Ein
ehemaliger Luftwaffenstützpunkt in Niedersachsen. Im Kasernengebäude neben dem
Tower ist inzwischen das Bundesamt für Aufruhrkontrolle eingezogen. Allerdings
sind alle Mitarbeiter im Homeoffice. Alle Mitarbeiter? Nein.
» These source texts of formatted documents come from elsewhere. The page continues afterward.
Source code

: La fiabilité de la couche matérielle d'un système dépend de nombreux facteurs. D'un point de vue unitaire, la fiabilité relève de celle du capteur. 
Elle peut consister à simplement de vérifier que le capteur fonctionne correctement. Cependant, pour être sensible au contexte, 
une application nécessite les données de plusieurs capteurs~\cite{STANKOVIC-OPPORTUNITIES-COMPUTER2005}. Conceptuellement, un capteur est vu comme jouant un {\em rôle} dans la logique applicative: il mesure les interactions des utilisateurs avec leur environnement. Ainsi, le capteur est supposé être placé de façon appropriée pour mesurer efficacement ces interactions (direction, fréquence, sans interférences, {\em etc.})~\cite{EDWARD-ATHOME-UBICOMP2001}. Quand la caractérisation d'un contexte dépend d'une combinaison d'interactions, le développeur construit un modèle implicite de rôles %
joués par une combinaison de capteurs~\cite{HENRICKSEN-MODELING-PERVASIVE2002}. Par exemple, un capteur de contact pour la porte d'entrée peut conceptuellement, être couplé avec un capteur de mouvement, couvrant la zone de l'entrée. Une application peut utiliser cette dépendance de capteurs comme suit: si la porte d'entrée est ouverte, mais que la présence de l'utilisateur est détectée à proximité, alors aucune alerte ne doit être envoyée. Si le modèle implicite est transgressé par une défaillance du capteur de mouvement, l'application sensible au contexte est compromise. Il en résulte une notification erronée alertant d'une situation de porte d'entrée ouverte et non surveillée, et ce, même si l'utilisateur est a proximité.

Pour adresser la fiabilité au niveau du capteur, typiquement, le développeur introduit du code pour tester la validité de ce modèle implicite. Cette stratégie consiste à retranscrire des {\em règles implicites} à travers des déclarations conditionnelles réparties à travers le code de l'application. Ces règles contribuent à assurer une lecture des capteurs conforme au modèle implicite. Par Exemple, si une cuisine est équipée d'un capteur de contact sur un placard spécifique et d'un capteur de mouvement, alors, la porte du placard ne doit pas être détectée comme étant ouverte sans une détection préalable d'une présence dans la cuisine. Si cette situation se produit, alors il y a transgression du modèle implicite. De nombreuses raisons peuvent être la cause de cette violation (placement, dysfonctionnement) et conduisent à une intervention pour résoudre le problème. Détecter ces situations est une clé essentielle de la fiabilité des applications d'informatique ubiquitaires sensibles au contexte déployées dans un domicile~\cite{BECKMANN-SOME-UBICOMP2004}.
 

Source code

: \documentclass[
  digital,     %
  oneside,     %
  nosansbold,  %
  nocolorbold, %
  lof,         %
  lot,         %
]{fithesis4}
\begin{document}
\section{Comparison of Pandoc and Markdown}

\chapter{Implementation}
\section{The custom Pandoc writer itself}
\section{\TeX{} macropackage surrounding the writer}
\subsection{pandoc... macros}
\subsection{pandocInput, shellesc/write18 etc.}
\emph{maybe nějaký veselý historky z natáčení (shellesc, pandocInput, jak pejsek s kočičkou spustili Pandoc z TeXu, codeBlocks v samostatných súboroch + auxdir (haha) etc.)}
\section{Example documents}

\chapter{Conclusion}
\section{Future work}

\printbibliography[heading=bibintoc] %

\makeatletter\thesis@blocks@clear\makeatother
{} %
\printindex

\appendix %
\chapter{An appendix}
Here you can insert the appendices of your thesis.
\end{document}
Ministerialdirigent Lothar Wassermann spaziert über den leeren Flur, öffnet die
Tür zu einem leeren Besprechungszimmer, geht langsam zum Fenster und schaut lange
auf die leere Landebahn.
„Wichtelbach
… Wichtelbach“, murmelt er. „Ich muss Stahlknecht anrufen.“
Dietmar
Stahlknecht fummelt sein Handy aus der Jackentasche und presst es an sein schweißnasses
Gesicht. Er sitzt gerade in einem Taxi. Ortega Street. Manila. Er steht im Stau
und die Hitze ist mörderisch. Der Gestank aus einem Abwasserkanal, der eine
Mischung aus Plastikmüll und Fäkalien mit der Konsistenz von Erbrochenem aus
der Stadt befördern soll, ist nicht auszuhalten.
Stahlknecht
ist im Auftrag des Bundesgesundheitsministeriums unterwegs. Alpha-Order von
Spahn persönlich. Er muss die Virologin Carmen de Luna von der Centro Escolar
Universität treffen. Im Dschungel von Mindanao ist Covid-20 ausgebrochen. Eigentlich
hat er für Covid-19 gar keine Zeit mehr. Er hört sich Wassermanns Bericht
geduldig an, während ihm der Schweiß auf die dunkelblaue Nadelstreifenhose seines
Maßanzugs tropft.
„Schicken
Sie die Special Forces“, sagt er schließlich. „Sie haben völlige
Handlungsfreiheit. Freigabe Delta Echo Foxtrott.“
***
Major
Schön ist stinksauer. Ein Hubschrauber hat gestreikt. Statt zwei Einsatzgruppen
hat er nur noch eine Gruppe mit sechs Mann zur Verfügung. Das geht ja gut los,
denkt er, als der Hubschrauber einen Kilometer von Wichtelbach entfernt auf dem
Parkplatz von KFC landet.
Es ist
acht Uhr morgens, als sie das erste Haus am Dorfrand erreichen. Es ist das
Neubaugebiet, das von den Freidemokraten kontrolliert wird. Der Plan: das Haus
stürmen, einen Brückenkopf im Einsatzgebiet errichten und Informationen von den
Bewohnern bekommen. Was sie nicht wissen: In diesem Bungalow lebt die lesbische
Heilpraktikerin Barbara Wagner mit ihrer Freundin Karin Scholz. Was sie auch
nicht wissen: Frau Wagner hat schon mal auf einem Tsunami vor der japanischen
Küste gesurft und in Brasilien einen Jaguar mit der linken Hand gefangen. Was
sie natürlich auch nicht wissen: Die beiden Frauen beherrschen Krav Maga mit
tödlicher Präzision und tragen den schwarzen Gürtel.
Mit
ohrenbetäubendem Lärm rammen die Männer der Special Forces die Haustür auf. Sie
haben schwarze Sturmhauben über den Kopf gezogen und sind mit gezogener Waffe
in den Bungalow gestürmt. Einer von ihnen rennt den Flur entlang. Er hat in der
Küche Licht gesehen. Karin steht gerade am Herd, um Spiegeleier zu braten. Sie
dreht sich blitzschnell um und zieht ihm die Pfanne über den Schädel.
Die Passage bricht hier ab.